"Golf courses on the graves of our ancestors": Shinnecock Nation women speak out on Indigenous Peoples' Day

Southampton, New York – Members of the Shinnecock Nation spoke out against ongoing racism, oppression, and poverty during an Indigenous Peoples' Day virtual truth commission on Monday.

Shinnecock activists, including Becky Hill-Genia (second to l.) and Tela Troge (second to r.), speak on their efforts to restore water quality and create jobs for community members.
Shinnecock activists, including Becky Hill-Genia (second to l.) and Tela Troge (second to r.), speak on their efforts to restore water quality and create jobs for community members.  © Screenshot/Instagram/Shinnecock Kelp Farmers

Four Shinnecock women testified during the event, which was organized by the Labor-Religion Coalition of New York State and the Poor People's Campaign.

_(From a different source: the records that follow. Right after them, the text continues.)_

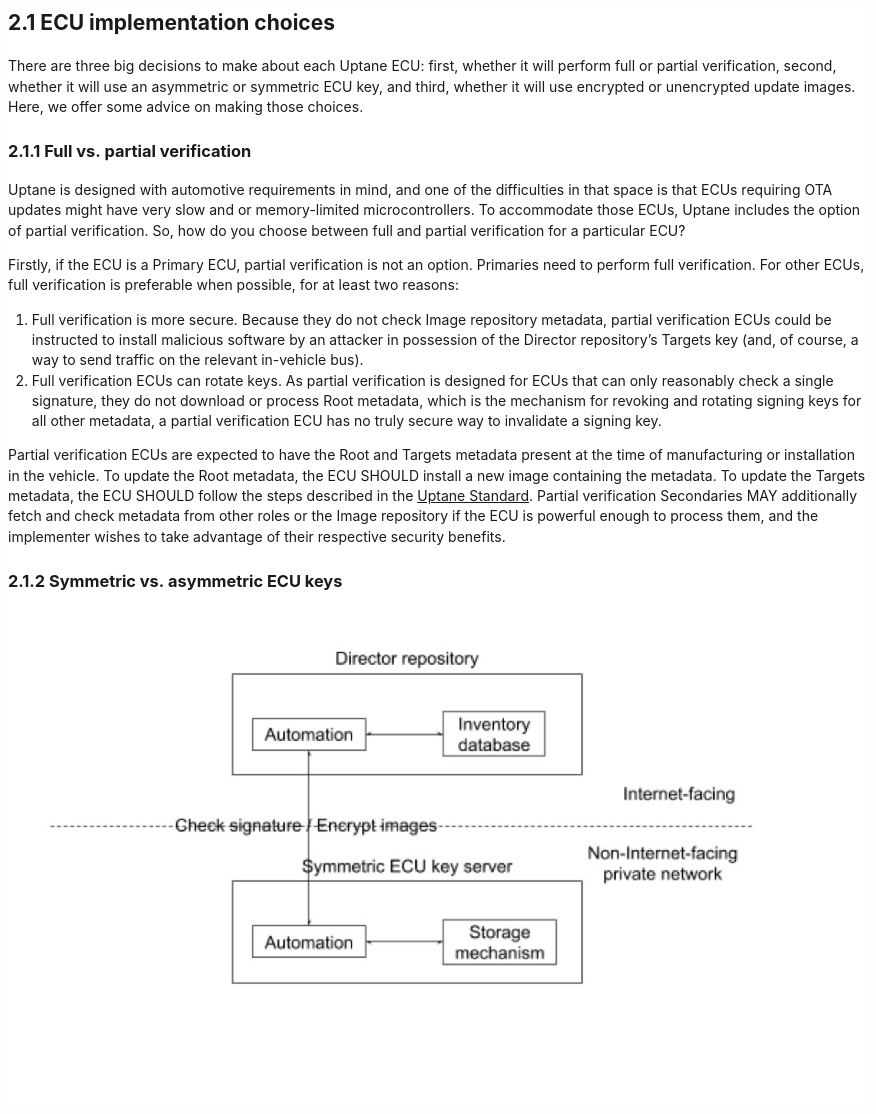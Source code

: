 ## 2.1 ECU implementation choices

There are three big decisions to make about each Uptane ECU: first, whether it will perform full or partial verification, second, whether it will use an asymmetric or symmetric ECU key, and third, whether it will use encrypted or unencrypted update images. Here, we offer some advice on making those choices.

### 2.1.1 Full vs. partial verification

Uptane is designed with automotive requirements in mind, and one of the difficulties in that space is that ECUs requiring OTA updates might have very slow and or memory-limited microcontrollers. To accommodate those ECUs, Uptane includes the option of partial verification. So, how do you choose between full and partial verification for a particular ECU?

Firstly, if the ECU is a Primary ECU, partial verification is not an option. Primaries need to perform full verification. For other ECUs, full verification is preferable when possible, for at least two reasons:

1.  Full verification is more secure. Because they do not check Image repository metadata, partial verification ECUs could be instructed to install malicious software by an attacker in possession of the Director repository’s Targets key (and, of course, a way to send traffic on the relevant in-vehicle bus).
2.  Full verification ECUs can rotate keys. As partial verification is designed for ECUs that can only reasonably check a single signature, they do not download or process Root metadata, which is the mechanism for revoking and rotating signing keys for all other metadata, a partial verification ECU has no truly secure way to invalidate a signing key.

Partial verification ECUs are expected to have the Root and Targets metadata present at the time of manufacturing or installation in the vehicle. To update the Root metadata, the ECU SHOULD install a new image containing the metadata. To update the Targets metadata, the ECU SHOULD follow the steps described in the [Uptane Standard](../standard/uptane-standard#5441-partial-verification). Partial verification Secondaries MAY additionally fetch and check metadata from other roles or the Image repository if the ECU is powerful enough to process them, and the implementer wishes to take advantage of their respective security benefits.

### 2.1.2 Symmetric vs. asymmetric ECU keys

![Symmetric vs. asymmetric ECU keys](../../static/papers/assets/images/ECU_1_sym_asym.png)
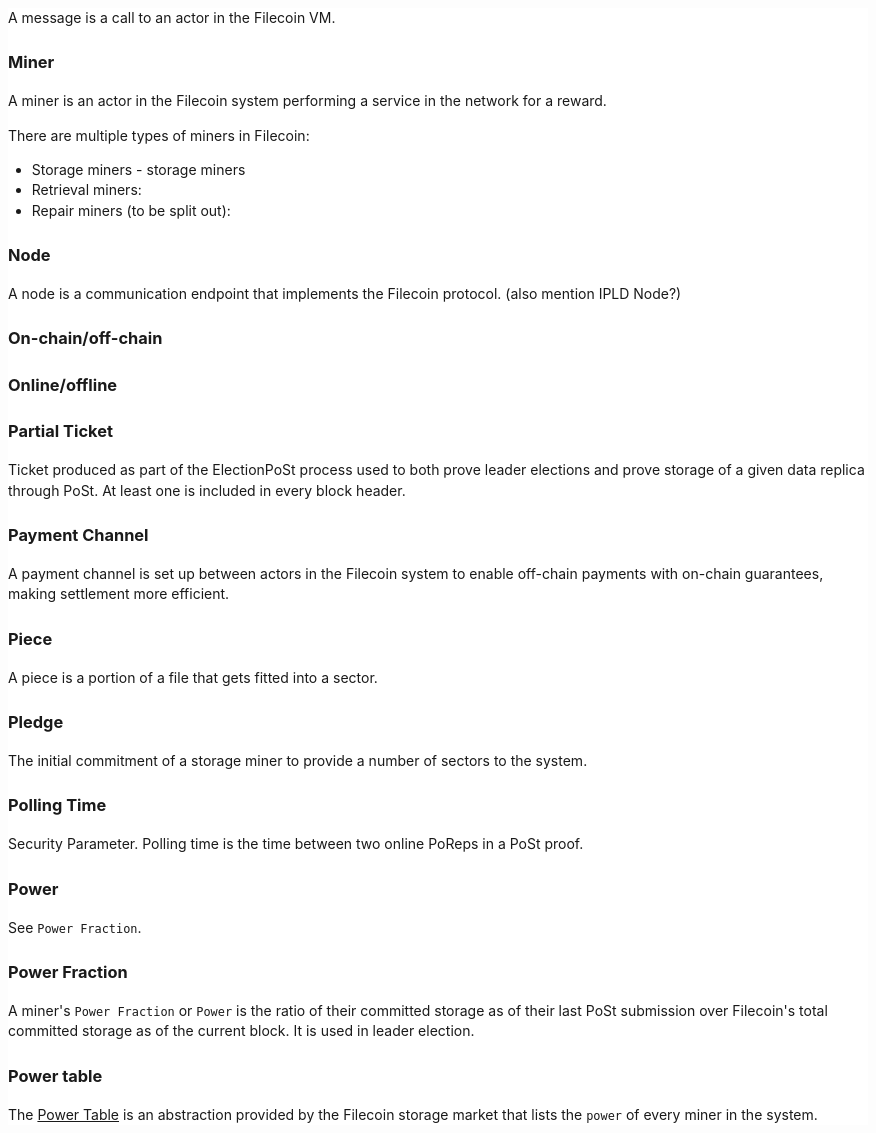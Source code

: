 A message is a call to an actor in the Filecoin VM.

### Miner

A miner is an actor in the Filecoin system performing a service in the network for a reward.

There are multiple types of miners in Filecoin:

- Storage miners - storage miners
- Retrieval miners:
- Repair miners (to be split out):

### Node

A node is a communication endpoint that implements the Filecoin protocol. (also mention IPLD Node?)

### On-chain/off-chain

### Online/offline

### Partial Ticket

Ticket produced as part of the ElectionPoSt process used to both prove leader elections and prove storage of a given data replica through PoSt. At least one is included in every block header.

### Payment Channel

A payment channel is set up between actors in the Filecoin system to enable off-chain payments with on-chain guarantees, making settlement more efficient.

### Piece

A piece is a portion of a file that gets fitted into a sector.

### Pledge

The initial commitment of a storage miner to provide a number of sectors to the system.

### Polling Time

Security Parameter. Polling time is the time between two online PoReps in a PoSt proof.

### Power

See `Power Fraction`.

### Power Fraction

A miner's `Power Fraction` or `Power` is the ratio of their committed storage as of their last PoSt submission over Filecoin's total committed storage as of the current block. It is used in leader election.

###  Power table
The [Power Table](storage_power_actor#the-power-table) is an abstraction provided by the Filecoin storage market that lists the `power` of every miner in the system.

They spoke on the historic oppression of their indigenous community and the huge wealth disparity on their native lands in Southampton, now one of the country's richest neighborhoods.

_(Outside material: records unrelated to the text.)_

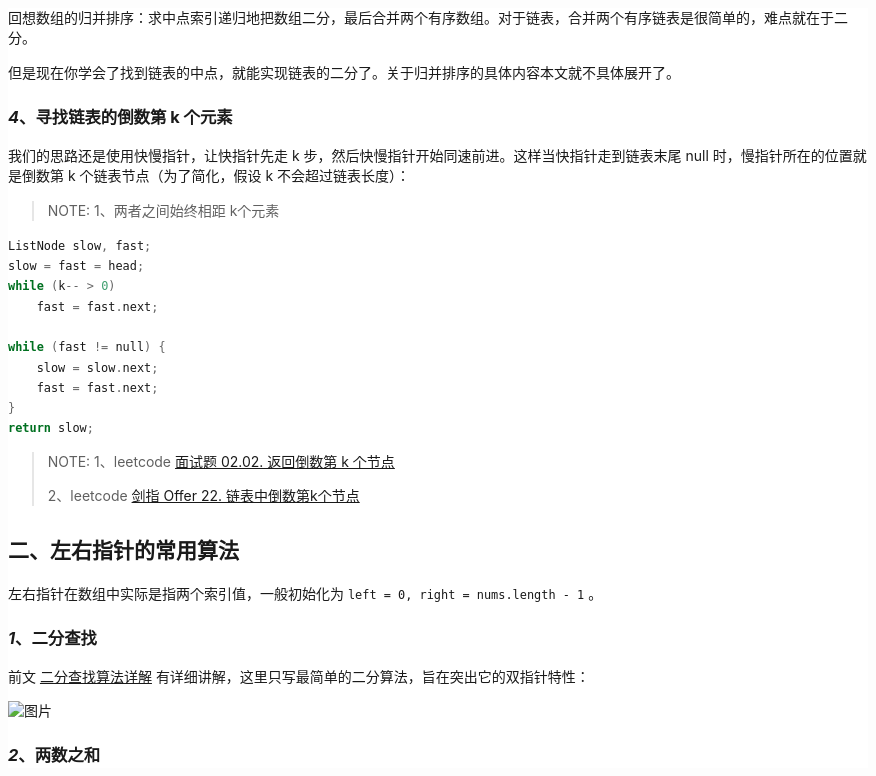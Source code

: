 回想数组的归并排序：求中点索引递归地把数组二分，最后合并两个有序数组。对于链表，合并两个有序链表是很简单的，难点就在于二分。

但是现在你学会了找到链表的中点，就能实现链表的二分了。关于归并排序的具体内容本文就不具体展开了。



### *4*、寻找链表的倒数第 k 个元素



我们的思路还是使用快慢指针，让快指针先走 k 步，然后快慢指针开始同速前进。这样当快指针走到链表末尾 null 时，慢指针所在的位置就是倒数第 k 个链表节点（为了简化，假设 k 不会超过链表长度）：

> NOTE: 
> 1、两者之间始终相距 k个元素

```C++
ListNode slow, fast;
slow = fast = head;
while (k-- > 0) 
    fast = fast.next;

while (fast != null) {
    slow = slow.next;
    fast = fast.next;
}
return slow;
```



> NOTE: 
> 1、leetcode [面试题 02.02. 返回倒数第 k 个节点](https://leetcode.cn/problems/kth-node-from-end-of-list-lcci/)
>
> 2、leetcode [剑指 Offer 22. 链表中倒数第k个节点](https://leetcode.cn/problems/lian-biao-zhong-dao-shu-di-kge-jie-dian-lcof/)



## 二、左右指针的常用算法



左右指针在数组中实际是指两个索引值，一般初始化为 `left = 0, right = nums.length - 1` 。



### *1*、二分查找



前文 [二分查找算法详解](http://mp.weixin.qq.com/s?__biz=MzU0MDg5OTYyOQ==&mid=2247484090&idx=1&sn=5635cf1c4fd8a8570b63c7ae9b4304c2&chksm=fb3362f8cc44ebee0a19a4cfba7f2e13923e05f47e15f2e99a1f42b01aeee83b946aceac3d4c&scene=21#wechat_redirect) 有详细讲解，这里只写最简单的二分算法，旨在突出它的双指针特性：



![图片](https://mmbiz.qpic.cn/mmbiz_png/map09icNxZ4lFDturGXicxrn2F0wKQPgocnbs4f8CILz1E9hCiahrD2sJDh1VM6w5svHWt1QRUn0iboGedhOibfEIQQ/640?wx_fmt=png&tp=webp&wxfrom=5&wx_lazy=1&wx_co=1)



### *2*、两数之和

"It’s actually very crazy to live with these billionaires for so long and keep your composure due to the unjust way our land was stolen from us," said Shinnecock Nation member and activist Becky Hill-Genia.

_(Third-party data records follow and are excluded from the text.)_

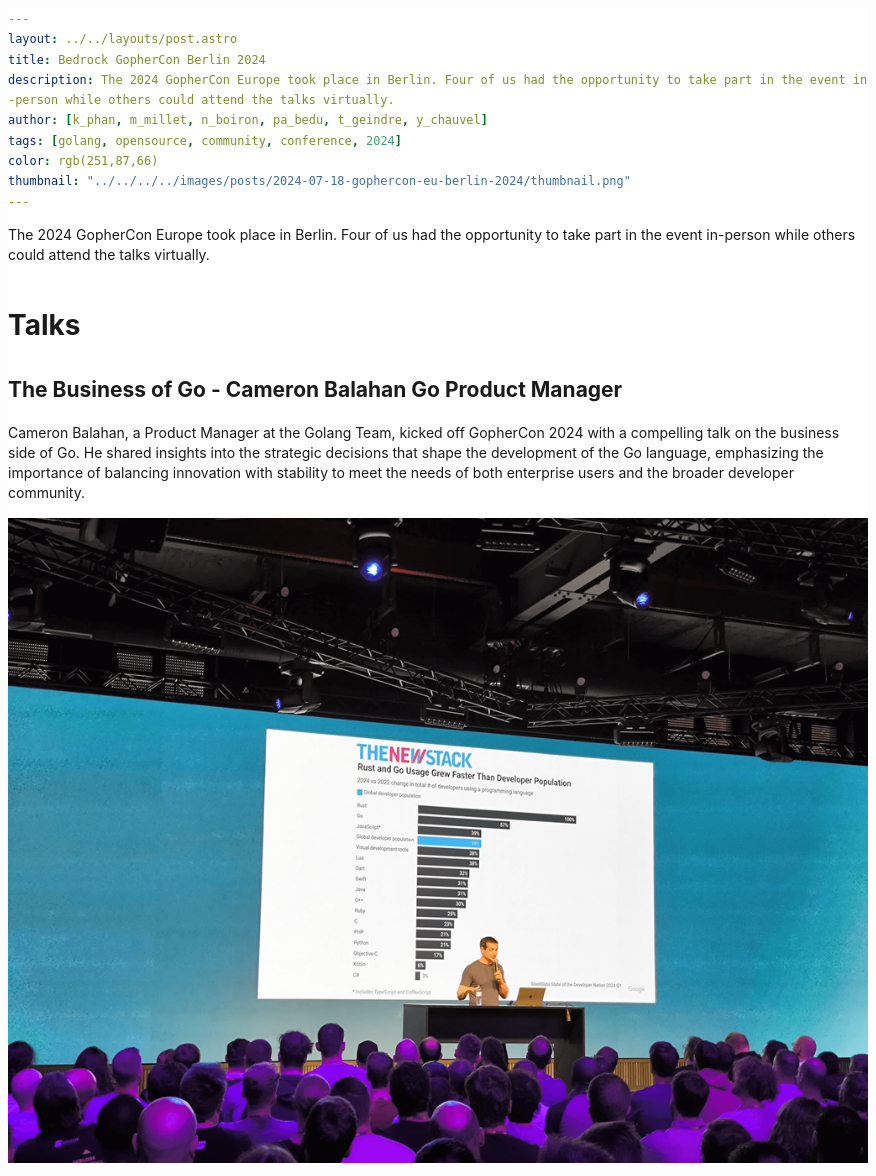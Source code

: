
 ```yaml
---
layout: ../../layouts/post.astro
title: Bedrock GopherCon Berlin 2024
description: The 2024 GopherCon Europe took place in Berlin. Four of us had the opportunity to take part in the event in-person while others could attend the talks virtually.
author: [k_phan, m_millet, n_boiron, pa_bedu, t_geindre, y_chauvel]
tags: [golang, opensource, community, conference, 2024]
color: rgb(251,87,66)
thumbnail: "../../../../images/posts/2024-07-18-gophercon-eu-berlin-2024/thumbnail.png"
---
```


The 2024 GopherCon Europe took place in Berlin. Four of us had the opportunity to take part in the event in-person while
others could attend the talks virtually.

# Talks

## The Business of Go - Cameron Balahan Go Product Manager

Cameron Balahan, a Product Manager at the Golang Team, kicked off GopherCon 2024 with a compelling talk on the business
side of Go. He shared insights into the strategic decisions that shape the development of the Go language, emphasizing
the importance of balancing innovation with stability to meet the needs of both enterprise users and the broader
developer community.

![Business of Go, developpers stack in 2024](../../../../images/posts/2024-07-18-gophercon-eu-berlin-2024/01-the-business-of-go-01.png)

"There was no such thing as poverty before 1640. We took care of each other," she explained.

But things changed that year with the arrival of European colonists, who rapidly gobbled up the land and exposed the indigenous people to diseases and alcohol their bodies could not tolerate.

In 1859, the Shinnecock people were relegated to only 800 acres – in a swamp. The homes of indigenous inhabitants are plagued with rat infestations, mold, and decay while wealthy residents relax in luxurious mansions on huge estates.

"It’s very hard to breathe here," Hill-Genia said. "Does anybody care? No, because in the Hamptons, everybody’s rich."

Extreme wealth and environmental devastation

Shinnecock women have begun farming kelp as a means of combatting climate change and removing harmful nitrogen from their waters.
Shinnecock women have begun farming kelp as a means of combatting climate change and removing harmful nitrogen from their waters.  © Screenshot/Instagram/Shinnecock Kelp Farmers

These changes have also impacted the Shinnecock Nation's ability to secure its own livelihood.

Experts in fishing, shellfishing, and whale hunting, the Shinnecock people traditionally lived off the water for 13,000 years, tribal attorney and activist Tela Troge explained.

But when white colonists arrived, they failed to create any kind of septic system, meaning their waste was dumped into the waters the Shinnecock relied on to survive.

The fertilizers wealthy residents use on their enormous lawns year-round also have a devastating environmental impact.

"These millionaires and billionaires, their s*** is polluting our water," Troge lamented, adding that 99% of marine life in the area has died as a result.

Things have only gotten worse since the coronavirus pandemic, which saw a mass exodus from New York City to the Hamptons.

Meanwhile, indigenous monuments and sacred sites continue to be destroyed to make way for more development.

"Everything is documented, and I really don’t for the life of me understand why we still sit here on 800 acres of a swamp while they have taken it upon themselves to destroy the Shinnecock Hills and to play golf, billionaires playing golf, on desecrated graves of our ancestors," Hill-Genia said.

Tips for action

Shinnecock Nation members protest a lawsuit against them for building monuments on their own ancestral lands.
Shinnecock Nation members protest a lawsuit against them for building monuments on their own ancestral lands.  © Screenshot/Instagram/Warriors of The Sunrise

Facing centuries of "genocide," Jennifer Cuffee-Wilson, a Shinnecock elder and leader, said, "Our people are tired. We’re very, very tired. Our ancestors are crying to us, and we’re working very hard to make sure their tears are tears of joy and not of sadness."

"We’re giving back life to our ancestors that they lost because they are crying for us to do it."

But the Shinnecock people can't do it alone. They are asking for everyone's help.

Troge outlined several ways to get involved. First and foremost, she recommended watching and sharing the film Conscience Point to raise awareness of the Shinnecock people's struggle.

She also encouraged Instagram users to follow the Shinnecock Kelp Farmers, a group of six indigenous women who banded together to farm seaweed, fight climate change, and cleanse their waters of nitrogen.

They also asked people to follow Warriors of the Sunrise and visit their LinkTree for ways to help.

One of the best ways of supporting the Shinnecock people is by donating to the Shinnecock Land Acquisition and Stewardship Fund and the Padoquohan Medicine Lodge.

They also asked New Yorkers to use their toolkit to contact Governor Kathy Hochul and urge her to drop the lawsuit against the Shinnecock Nation for their construction of monuments on their own land.

Finally, Cuffee-Wilson urged people of all backgrounds to stand up against the oppression of indigenous peoples: "When our allies speak, it makes a difference. To all you white people out there who believe in us and want to help us, speak up. Don’t be afraid. Do not be afraid. Speak up because that’s the only way things are going to change around here."